Abstract

The occurrence of early signs of peripheral vascular disease (PVD) of the lower limbs has been studied with digital pulse plethysmography in 160 men and 123 women above the age of 35, who were all subjectively healthy but were found to have primary hyperlipoproteinaemia (HLP) at a health control centre. Quantitative analysis of serum lipoproteins with cholesterol and triglyceride (TG) determination of each of the very low (VLDL), low (LDL) and high (HDL) density lipoprotein clases together with lipoprotein paper electrophoresis was performed. Identical investigations were performed on control subjects with non-elevated serum lipids. Inclination time (IT) was substantially prolonged in 12% of HLP males and 7% of HLP females.
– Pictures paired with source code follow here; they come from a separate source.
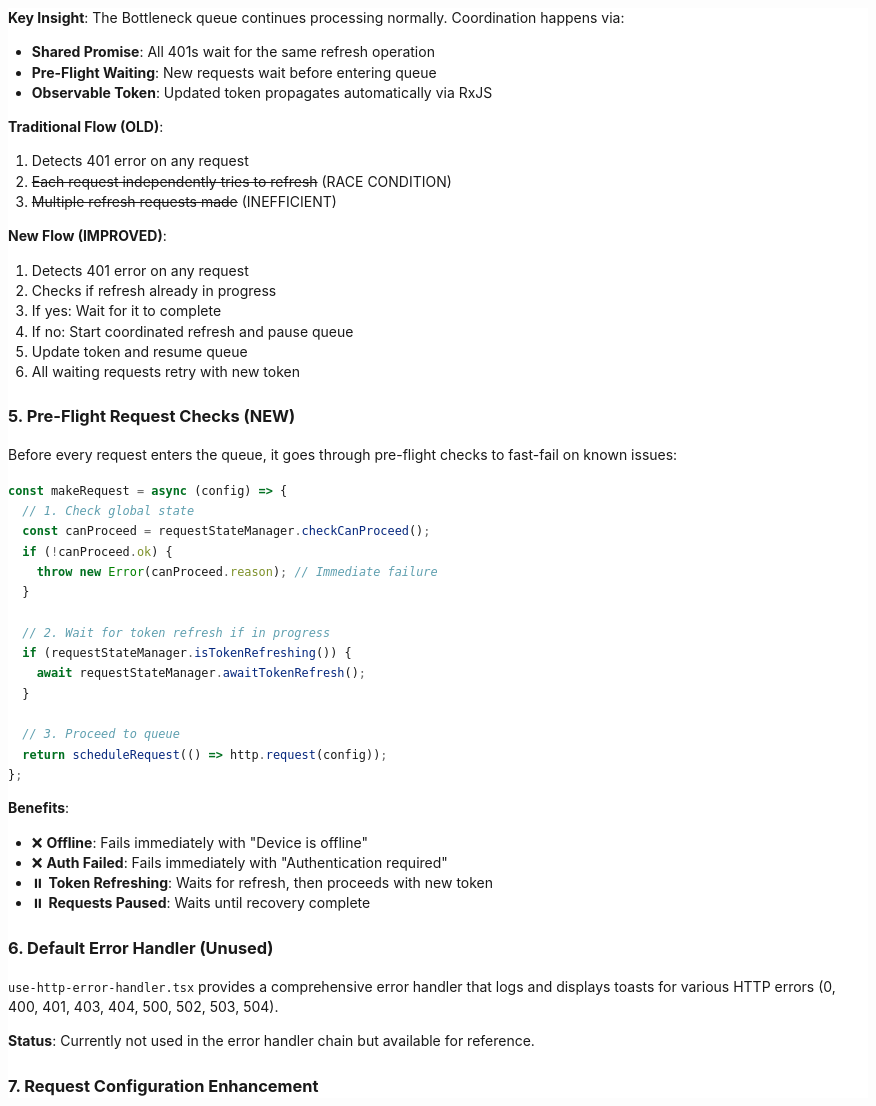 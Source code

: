 **Key Insight**: The Bottleneck queue continues processing normally. Coordination happens via:
- **Shared Promise**: All 401s wait for the same refresh operation
- **Pre-Flight Waiting**: New requests wait before entering queue
- **Observable Token**: Updated token propagates automatically via RxJS

**Traditional Flow (OLD)**: 
1. Detects 401 error on any request
2. ~~Each request independently tries to refresh~~ (RACE CONDITION)
3. ~~Multiple refresh requests made~~ (INEFFICIENT)

**New Flow (IMPROVED)**:
1. Detects 401 error on any request
2. Checks if refresh already in progress
3. If yes: Wait for it to complete
4. If no: Start coordinated refresh and pause queue
5. Update token and resume queue
6. All waiting requests retry with new token

### 5. Pre-Flight Request Checks (NEW)

Before every request enters the queue, it goes through pre-flight checks to fast-fail on known issues:

```typescript
const makeRequest = async (config) => {
  // 1. Check global state
  const canProceed = requestStateManager.checkCanProceed();
  if (!canProceed.ok) {
    throw new Error(canProceed.reason); // Immediate failure
  }
  
  // 2. Wait for token refresh if in progress
  if (requestStateManager.isTokenRefreshing()) {
    await requestStateManager.awaitTokenRefresh();
  }
  
  // 3. Proceed to queue
  return scheduleRequest(() => http.request(config));
};
```

**Benefits**:
- ❌ **Offline**: Fails immediately with "Device is offline"
- ❌ **Auth Failed**: Fails immediately with "Authentication required"
- ⏸️ **Token Refreshing**: Waits for refresh, then proceeds with new token
- ⏸️ **Requests Paused**: Waits until recovery complete

### 6. Default Error Handler (Unused)

`use-http-error-handler.tsx` provides a comprehensive error handler that logs and displays toasts for various HTTP errors (0, 400, 401, 403, 404, 500, 502, 503, 504).

**Status**: Currently not used in the error handler chain but available for reference.

### 7. Request Configuration Enhancement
The frequency of male subjects with prolonged IT was lower when only LDL was elevated (type IIA) than in the other types of HLP. The subjects with prolonged IT had three characteristic features. 1) Moderate elevations of both serum cholesterol and TG. These elevations occurred often in both VLDL and LDL lipoprotein classes. IT prolongations were not seen when VLDL or LDL lipoproteins were singly maredly elevated. 2) High frequency of smokers. 3) Most of the subjects were above the age of 50. The results suggest that the most atherogenic lipoprotein abnormalities to the arteries of the lower limb are on the one hand the relatively TG-rich part of the LDL (LDL1) fraction and on the other hand the relatively cholesterol-rich part of the VLDL fraction. Furthermore the results stress the deleterious influence of smoking even in the preclinical stage of PVD.